# ASSIGNMENT
Produce one exact copy of the records, no pictures.

# MATERIALS PROVIDED

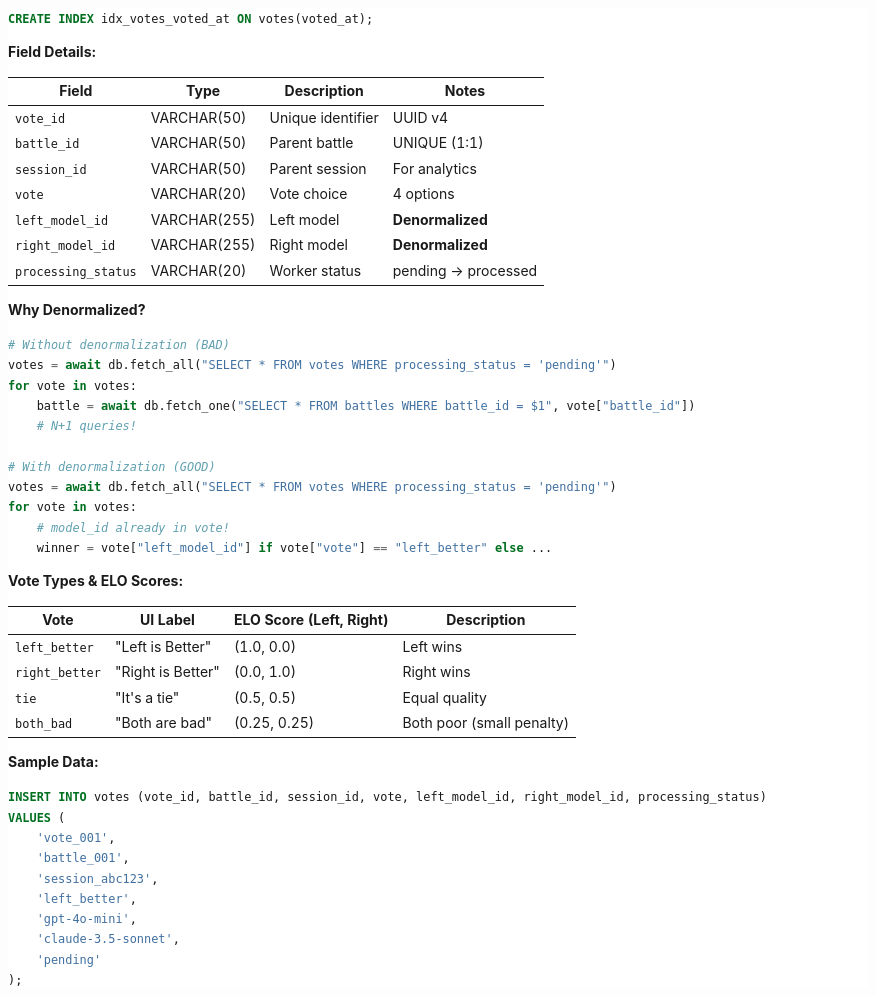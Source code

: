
 ```sql
CREATE INDEX idx_votes_voted_at ON votes(voted_at);
```

**Field Details:**

| Field | Type | Description | Notes |
|-------|------|-------------|-------|
| `vote_id` | VARCHAR(50) | Unique identifier | UUID v4 |
| `battle_id` | VARCHAR(50) | Parent battle | UNIQUE (1:1) |
| `session_id` | VARCHAR(50) | Parent session | For analytics |
| `vote` | VARCHAR(20) | Vote choice | 4 options |
| `left_model_id` | VARCHAR(255) | Left model | **Denormalized** |
| `right_model_id` | VARCHAR(255) | Right model | **Denormalized** |
| `processing_status` | VARCHAR(20) | Worker status | pending → processed |

**Why Denormalized?**
```python
# Without denormalization (BAD)
votes = await db.fetch_all("SELECT * FROM votes WHERE processing_status = 'pending'")
for vote in votes:
    battle = await db.fetch_one("SELECT * FROM battles WHERE battle_id = $1", vote["battle_id"])
    # N+1 queries!

# With denormalization (GOOD)
votes = await db.fetch_all("SELECT * FROM votes WHERE processing_status = 'pending'")
for vote in votes:
    # model_id already in vote!
    winner = vote["left_model_id"] if vote["vote"] == "left_better" else ...
```

**Vote Types & ELO Scores:**

| Vote | UI Label | ELO Score (Left, Right) | Description |
|------|----------|------------------------|-------------|
| `left_better` | "Left is Better" | (1.0, 0.0) | Left wins |
| `right_better` | "Right is Better" | (0.0, 1.0) | Right wins |
| `tie` | "It's a tie" | (0.5, 0.5) | Equal quality |
| `both_bad` | "Both are bad" | (0.25, 0.25) | Both poor (small penalty) |

**Sample Data:**
```sql
INSERT INTO votes (vote_id, battle_id, session_id, vote, left_model_id, right_model_id, processing_status)
VALUES (
    'vote_001',
    'battle_001',
    'session_abc123',
    'left_better',
    'gpt-4o-mini',
    'claude-3.5-sonnet',
    'pending'
);
```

# WRITTEN RESPONSE
Source code

:
 ```sql
CREATE INDEX idx_votes_voted_at ON votes(voted_at);
```

**Field Details:**

| Field | Type | Description | Notes |
|-------|------|-------------|-------|
| `vote_id` | VARCHAR(50) | Unique identifier | UUID v4 |
| `battle_id` | VARCHAR(50) | Parent battle | UNIQUE (1:1) |
| `session_id` | VARCHAR(50) | Parent session | For analytics |
| `vote` | VARCHAR(20) | Vote choice | 4 options |
| `left_model_id` | VARCHAR(255) | Left model | **Denormalized** |
| `right_model_id` | VARCHAR(255) | Right model | **Denormalized** |
| `processing_status` | VARCHAR(20) | Worker status | pending → processed |

**Why Denormalized?**
```python
# Without denormalization (BAD)
votes = await db.fetch_all("SELECT * FROM votes WHERE processing_status = 'pending'")
for vote in votes:
    battle = await db.fetch_one("SELECT * FROM battles WHERE battle_id = $1", vote["battle_id"])
    # N+1 queries!

# With denormalization (GOOD)
votes = await db.fetch_all("SELECT * FROM votes WHERE processing_status = 'pending'")
for vote in votes:
    # model_id already in vote!
    winner = vote["left_model_id"] if vote["vote"] == "left_better" else ...
```

**Vote Types & ELO Scores:**

| Vote | UI Label | ELO Score (Left, Right) | Description |
|------|----------|------------------------|-------------|
| `left_better` | "Left is Better" | (1.0, 0.0) | Left wins |
| `right_better` | "Right is Better" | (0.0, 1.0) | Right wins |
| `tie` | "It's a tie" | (0.5, 0.5) | Equal quality |
| `both_bad` | "Both are bad" | (0.25, 0.25) | Both poor (small penalty) |

**Sample Data:**
```sql
INSERT INTO votes (vote_id, battle_id, session_id, vote, left_model_id, right_model_id, processing_status)
VALUES (
    'vote_001',
    'battle_001',
    'session_abc123',
    'left_better',
    'gpt-4o-mini',
    'claude-3.5-sonnet',
    'pending'
);
```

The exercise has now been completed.